QSpark: Towards Reliable Qiskit Code Generation
This addresses the challenge of error-prone AI-generated quantum code for researchers and developers, though it is incremental with clear limitations on advanced tasks.
The paper tackled the problem of generating reliable Qiskit code for quantum circuits by fine-tuning the Qwen2.5-Coder-32B model with RL methods, achieving up to 56.29% Pass@1 on the Qiskit HumanEval benchmark, a 10 percentage point improvement over baselines.

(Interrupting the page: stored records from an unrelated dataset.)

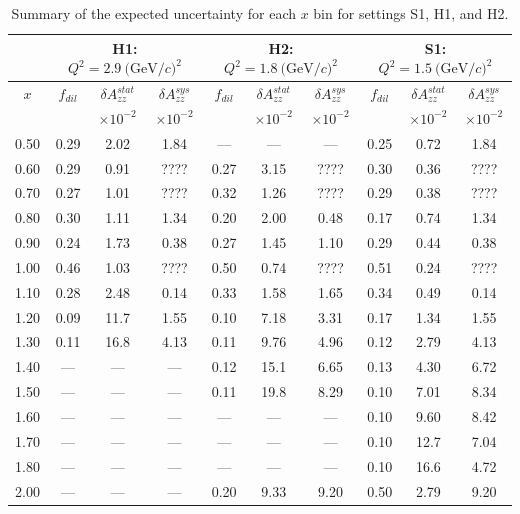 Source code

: \begin{table}
\begin{center}
\begin{tabular}{c|ccc|ccc|ccc}
 ~ & \multicolumn{3}{|c}{H1: $Q^2=2.9\mathrm{~(GeV/}c)^2$} & \multicolumn{3}{|c}{H2: $Q^2=1.8\mathrm{~(GeV/}c)^2$} & \multicolumn{3}{|c}{S1: $Q^2=1.5\mathrm{~(GeV/}c)^2$} \\
 \hline
  $x$  & $f_{dil}$ & $\delta A_{zz}^{stat}$ & $\delta A_{zz}^{sys}$ & $f_{dil}$ & $\delta A_{zz}^{stat}$ & $\delta A_{zz}^{sys}$ & $f_{dil}$ & $\delta A_{zz}^{stat}$ & $\delta A_{zz}^{sys}$ \\
  &     & $\times 10^{-2}$  & $\times 10^{-2}$  &    & $\times 10^{-2}$  & $\times 10^{-2}$ &    & $\times 10^{-2}$  & $\times 10^{-2}$ \\
\hline\hline
 0.50   &  0.29	 & 2.02	& 1.84	& ---	& ---	& ---	& 0.25	& 0.72	& 1.84 \\
 0.60   &  0.29	 & 0.91	& ????	& 0.27	& 3.15	& ????	& 0.30	& 0.36	& ???? \\ 
 0.70   &  0.27	 & 1.01	& ????	& 0.32	& 1.26	& ????	& 0.29	& 0.38	& ???? \\
 0.80	&  0.30	 & 1.11	& 1.34	& 0.20	& 2.00	& 0.48	& 0.17	& 0.74	& 1.34 \\
 0.90	&  0.24	 & 1.73 	& 0.38 	& 0.27	& 1.45	& 1.10	& 0.29	& 0.44	& 0.38 \\
 1.00	&  0.46	 & 1.03	& ???? 	& 0.50	& 0.74	& ????	& 0.51	& 0.24	& ???? \\
 1.10	&  0.28	 & 2.48	& 0.14 	& 0.33	& 1.58	& 1.65	& 0.34	& 0.49	& 0.14 \\
 1.20	&  0.09	 & 11.7	& 1.55 	& 0.10	& 7.18	& 3.31	& 0.17	& 1.34	& 1.55 \\
 1.30	&  0.11	 & 16.8	& 4.13 	& 0.11	& 9.76	& 4.96	& 0.12	& 2.79	& 4.13 \\
 1.40	&  ---	 & ---	& --- 	& 0.12	& 15.1	& 6.65	& 0.13	& 4.30	& 6.72 \\
 1.50	&  ---	 & ---	& ---	& 0.11	& 19.8	& 8.29	& 0.10	& 7.01	& 8.34 \\
 1.60	&  ---	 & ---	& --- 	& ---	& ---	& ---	& 0.10	& 9.60	& 8.42 \\
 1.70	&  ---	 & ---	& --- 	& ---	& ---	& ---	& 0.10	& 12.7	& 7.04 \\
 1.80	&  ---	 & ---	& --- 	& ---	& ---	& ---	& 0.10	& 16.6	& 4.72 \\
 2.00   &  ---	 & ---	& ---	& 0.20	& 9.33	& 9.20	& 0.50	& 2.79	& 9.20 \\
\hline\hline
\end{tabular}
\caption{\label{RATES2}Summary of the expected uncertainty for each $x$ bin for settings S1, H1, and H2. }
\end{center}
\end{table}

Quantum circuits must be error-resilient, yet LLMs like Granite-20B-Code and StarCoder often output flawed Qiskit code. We fine-tuned the Qwen2.5-Coder-32B model with two RL methods, Group Relative Policy Optimization (GRPO) and Odds-Ratio Preference Optimization (ORPO), using a richly annotated synthetic dataset. On the Qiskit HumanEval benchmark, ORPO reaches 56.29% Pass@1 ($\approx+10$ pp over Granite-8B-QK) and GRPO hits 49%, both beating all general-purpose baselines; on the original HumanEval they score 65.90% and 63.00%. GRPO performs well on basic tasks (44/78) and excels on intermediate ones (41/68), but neither GRPO nor ORPO solves any of the five advanced tasks, highlighting clear gains yet room for progress in AI-assisted quantum programming.